Print out the full material below, exact in every line, with no images included.

........

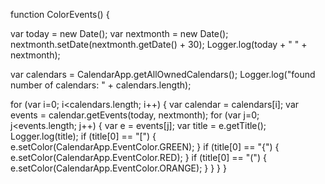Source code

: function ColorEvents() {

  var today = new Date();
  var nextmonth = new Date();
  nextmonth.setDate(nextmonth.getDate() + 30);
  Logger.log(today + " " + nextmonth);

  var calendars = CalendarApp.getAllOwnedCalendars();
  Logger.log("found number of calendars: " + calendars.length);

  for (var i=0; i<calendars.length; i++) {
    var calendar = calendars[i];
    var events = calendar.getEvents(today, nextmonth);
    for (var j=0; j<events.length; j++) {
      var e = events[j];
      var title = e.getTitle();
      Logger.log(title);
      if (title[0] == "[") {
        e.setColor(CalendarApp.EventColor.GREEN);
      }
      if (title[0] == "{") {
        e.setColor(CalendarApp.EventColor.RED);
      }
      if (title[0] == "(") {
        e.setColor(CalendarApp.EventColor.ORANGE);
      }
    }
  }
}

........

- **Output for this exercise**:
Source code

: function ColorEvents() {

  var today = new Date();
  var nextmonth = new Date();
  nextmonth.setDate(nextmonth.getDate() + 30);
  Logger.log(today + " " + nextmonth);

  var calendars = CalendarApp.getAllOwnedCalendars();
  Logger.log("found number of calendars: " + calendars.length);

  for (var i=0; i<calendars.length; i++) {
    var calendar = calendars[i];
    var events = calendar.getEvents(today, nextmonth);
    for (var j=0; j<events.length; j++) {
      var e = events[j];
      var title = e.getTitle();
      Logger.log(title);
      if (title[0] == "[") {
        e.setColor(CalendarApp.EventColor.GREEN);
      }
      if (title[0] == "{") {
        e.setColor(CalendarApp.EventColor.RED);
      }
      if (title[0] == "(") {
        e.setColor(CalendarApp.EventColor.ORANGE);
      }
    }
  }
}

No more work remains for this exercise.